Critics in Israel have noted that the funds help pay for Abbas' security services that have been lauded for successfully preventing attacks on Israeli civilians by Palestinian militants.
The brief crisis over the transfers highlighted the financial vulnerability of the Palestinian Authority. It is by no means certain foreign aid will continue to flow at the current level, considering the diplomatic paralysis and global financial crisis.
In the past, aid was seen as part of a twofold approach _ the donors, key among them the EU, give money to help build the institutions of a Palestinian state, while international mediators, led by the U.S., try to prod the sides to a peace deal.

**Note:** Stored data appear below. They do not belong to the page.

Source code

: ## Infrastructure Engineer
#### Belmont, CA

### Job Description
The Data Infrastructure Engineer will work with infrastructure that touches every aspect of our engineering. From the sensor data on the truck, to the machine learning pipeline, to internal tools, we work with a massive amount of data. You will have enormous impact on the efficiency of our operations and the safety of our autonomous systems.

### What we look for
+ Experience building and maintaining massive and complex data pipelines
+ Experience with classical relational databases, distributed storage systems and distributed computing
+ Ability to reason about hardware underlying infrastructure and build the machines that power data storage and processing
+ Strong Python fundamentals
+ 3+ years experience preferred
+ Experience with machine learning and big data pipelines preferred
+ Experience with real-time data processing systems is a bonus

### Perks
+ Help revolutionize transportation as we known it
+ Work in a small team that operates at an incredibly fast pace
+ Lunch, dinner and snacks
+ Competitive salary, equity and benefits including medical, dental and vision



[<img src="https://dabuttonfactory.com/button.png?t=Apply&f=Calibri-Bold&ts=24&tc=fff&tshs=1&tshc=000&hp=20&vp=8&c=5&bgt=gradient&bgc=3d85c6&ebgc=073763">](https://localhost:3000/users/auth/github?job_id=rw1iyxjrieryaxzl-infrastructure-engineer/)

With diplomacy stalled, a new aid framework will have to be worked out, said a diplomat in the donor community who spoke on condition of anonymity Wednesday because he was not authorized to discuss the ideas with reporters. Most likely the emphasis will now be on development projects, he said.
In Berlin, a Foreign Office official said Germany does not plan to reduce aid to the Palestinians. Germany is also not aware of any EU plans to cut funding, since the Palestinians are in such dire need of support, he said on condition of anonymity, in line with Foreign Office policy.
Netanyahu's office said Wednesday that he decided to release the money because the Palestinians appear to have suspended their "unilateral moves" _ a reference to the United Nations campaign. It said the decision would be "reassessed" if the Palestinians resume these steps.
A day earlier, Abbas insisted that the Palestinians were still pressing ahead with their U.N. initiative.